Specify the desired ion types when annotating a spectrum using its ProForma string. For example, MsmsSpectrum.annotate_proforma(..., ion_types="abyIm") will find matching peaks for the a, b, and y peptide fragments, immonium ions, and internal fragment ions.

import matplotlib.pyplot as plt
import spectrum_utils.plot as sup
import spectrum_utils.spectrum as sus


usi = "mzspec:PXD000561:Adult_Frontalcortex_bRP_Elite_85_f09:scan:17555"
peptide = "VLHPLEGAVVIIFK"
spectrum = sus.MsmsSpectrum.from_usi(usi)
spectrum.annotate_proforma(peptide, 10, "ppm", ion_types="abyIm")

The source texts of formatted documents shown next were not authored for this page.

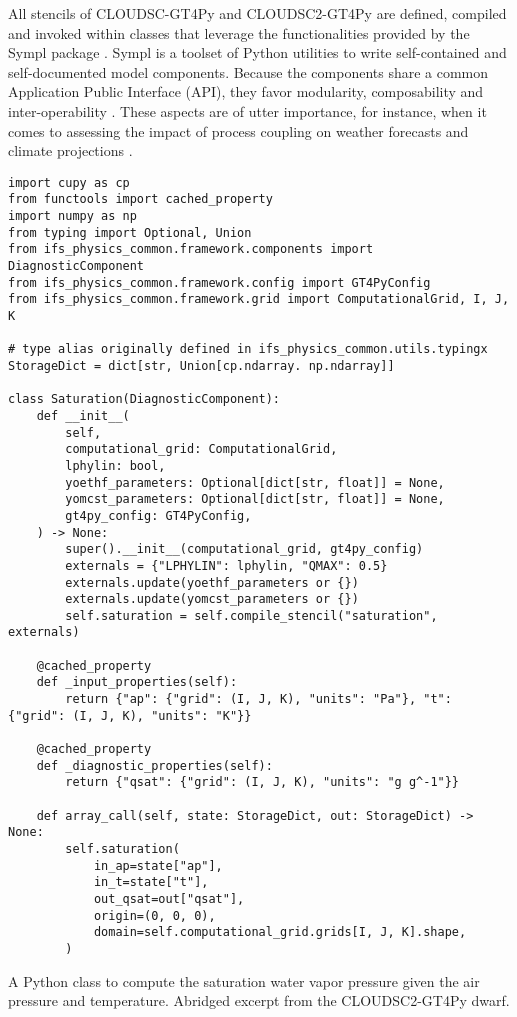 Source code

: \documentclass[main.tex]{subfiles}
\begin{document}
        All stencils of CLOUDSC-GT4Py and CLOUDSC2-GT4Py are defined, compiled and invoked within classes that leverage the functionalities provided by the Sympl package \citep{monteiro18}. Sympl is a toolset of Python utilities to write self-contained and self-documented model components. Because the components share a common Application Public Interface (API), they favor modularity, composability and inter-operability \citep{schaer19}. These aspects are of utter importance, for instance, when it comes to assessing the impact of process coupling on weather forecasts and climate projections \citep{ubbiali21}.

        \begin{listing}[t!]
            \begin{verbatim}
import cupy as cp
from functools import cached_property
import numpy as np
from typing import Optional, Union
from ifs_physics_common.framework.components import DiagnosticComponent
from ifs_physics_common.framework.config import GT4PyConfig
from ifs_physics_common.framework.grid import ComputationalGrid, I, J, K

# type alias originally defined in ifs_physics_common.utils.typingx
StorageDict = dict[str, Union[cp.ndarray. np.ndarray]]

class Saturation(DiagnosticComponent):
    def __init__(
        self,
        computational_grid: ComputationalGrid,
        lphylin: bool,
        yoethf_parameters: Optional[dict[str, float]] = None,
        yomcst_parameters: Optional[dict[str, float]] = None,
        gt4py_config: GT4PyConfig,
    ) -> None:
        super().__init__(computational_grid, gt4py_config)
        externals = {"LPHYLIN": lphylin, "QMAX": 0.5}
        externals.update(yoethf_parameters or {})
        externals.update(yomcst_parameters or {})
        self.saturation = self.compile_stencil("saturation", externals)

    @cached_property
    def _input_properties(self):
        return {"ap": {"grid": (I, J, K), "units": "Pa"}, "t": {"grid": (I, J, K), "units": "K"}}

    @cached_property
    def _diagnostic_properties(self):
        return {"qsat": {"grid": (I, J, K), "units": "g g^-1"}}

    def array_call(self, state: StorageDict, out: StorageDict) -> None:
        self.saturation(
            in_ap=state["ap"],
            in_t=state["t"],
            out_qsat=out["qsat"],
            origin=(0, 0, 0),
            domain=self.computational_grid.grids[I, J, K].shape,
        )
            \end{verbatim}

            \caption{A Python class to compute the saturation water vapor pressure given the air pressure and temperature. Abridged excerpt from the CLOUDSC2-GT4Py dwarf.}
            \label{lst:saturation-infrastructure}
        \end{listing}
\end{document}
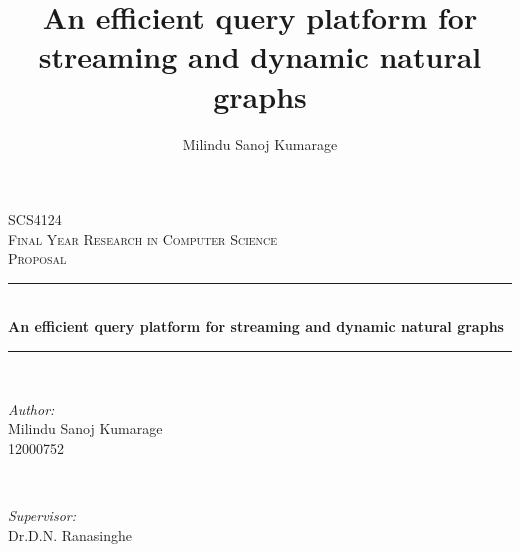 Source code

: \documentclass[12pt]{article}
\title{An efficient query platform for streaming and dynamic natural graphs}
\author{Milindu Sanoj Kumarage}
\begin{document}
\begin{titlepage}

\newcommand{\HRule}{\rule{\linewidth}{0.5mm}} %

\center %
 

\textsc{\Large SCS4124}\\[0.5cm] 
\textsc{\large Final Year Research in Computer Science}\\[1.5cm]
\textsc{\LARGE Proposal}\\[0.5cm] 

\HRule \\[0.4cm]
{ \LARGE \bfseries An efficient query platform for streaming and dynamic natural graphs }\\[0.4cm]
\HRule \\[1.5cm]
 

\begin{minipage}{0.4\textwidth}
\begin{flushleft} \large
\emph{Author:}\\
Milindu Sanoj Kumarage\\
12000752\\
\end{flushleft}
\end{minipage}
~
\begin{minipage}{0.4\textwidth}
\begin{flushright} \large
\emph{Supervisor:} \\
Dr.D.N. Ranasinghe
\end{flushright}
\end{minipage}\\[4cm]



\end{titlepage}
\end{document}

fig, ax = plt.subplots(figsize=(12, 6))
sup.spectrum(spectrum, grid=False, ax=ax)
ax.set_title(peptide, fontdict={"fontsize": "xx-large"})
ax.spines["right"].set_visible(False)
ax.spines["top"].set_visible(False)
plt.savefig("ion_types.png", dpi=300, bbox_inches="tight", transparent=True)
plt.close()

Ion types example spectrum plot

Besides the canonical peptide fragments, we can also observe immomium ions (dark gray) and several internal fragment ions (yellow).

Neutral losses

Each of the above ions can also be automatically considered with a neutral loss (or gain). Neutral losses need to be specified by a concise label (preferably their molecular formula) and mass difference:

The following example demonstrates how the number of observed peaks that can be interpreted increases by considering fragments with an optional ammonia (NH3) or water (H2O) neutral loss:

import matplotlib.pyplot as plt
import spectrum_utils.plot as sup
import spectrum_utils.spectrum as sus


usi = "mzspec:PXD014834:TCGA-AA-3518-01A-11_W_VU_20120915_A0218_3F_R_FR01:scan:8370"
peptide = "WNQLQAFWGTGK"
spectrum = sus.MsmsSpectrum.from_usi(usi)
spectrum.annotate_proforma(
    peptide,
    fragment_tol_mass=0.05,
    fragment_tol_mode="Da",
    ion_types="aby",
    neutral_losses={"NH3": -17.026549, "H2O": -18.010565},
)

fig, ax = plt.subplots(figsize=(12, 6))
sup.spectrum(spectrum, grid=False, ax=ax)
ax.set_title(peptide, fontdict={"fontsize": "xx-large"})
ax.spines["right"].set_visible(False)
ax.spines["top"].set_visible(False)
plt.savefig("neutral_losses_1.png", dpi=300, bbox_inches="tight", transparent=True)
plt.close()

Neutral losses example spectrum plot

Peaks that correspond to peptide fragments with a neutral loss are highlighted in the matching color.

In contrast, the same peptide–spectrum match without considering neutral losses is able to explain far fewer peaks:

import matplotlib.pyplot as plt
import spectrum_utils.plot as sup
import spectrum_utils.spectrum as sus


usi = "mzspec:PXD014834:TCGA-AA-3518-01A-11_W_VU_20120915_A0218_3F_R_FR01:scan:8370"
peptide = "WNQLQAFWGTGK"
spectrum = sus.MsmsSpectrum.from_usi(usi)
spectrum.annotate_proforma(
    peptide, fragment_tol_mass=0.05, fragment_tol_mode="Da", ion_types="aby",
)

fig, ax = plt.subplots(figsize=(12, 6))
sup.spectrum(spectrum, grid=False, ax=ax)
ax.set_title(peptide, fontdict={"fontsize": "xx-large"})
ax.spines["right"].set_visible(False)
ax.spines["top"].set_visible(False)
plt.savefig("neutral_losses_2.png", dpi=300, bbox_inches="tight", transparent=True)
plt.close()

Neutral losses example spectrum plot

Common neutral losses

Overview of common neutral losses:

Neutral loss/gain Molecular formula Mass difference
Hydrogen H 1.007825
Ammonia NH3 17.026549
Water H2O 18.010565
Carbon monoxide CO 27.994915
Carbon dioxide CO2 43.989829
Formamide HCONH2 45.021464
Formic acid HCOOH 46.005479
Methanesulfenic acid CH4OS 63.998301
Sulfur trioxide SO3 79.956818
Metaphosphoric acid HPO3 79.966331
Mercaptoacetamide C2H5NOS 91.009195
Mercaptoacetic acid C2H4O2S 91.993211
Phosphoric acid H3PO4 97.976896

Note that typically the neutral loss mass difference should be negative.

By default, no neutral losses are considered. If the neutral_losses argument of MsmsSpectrum.annotate_proforma(...) is set to True, all above mass differences will be considered as neutral losses (negative).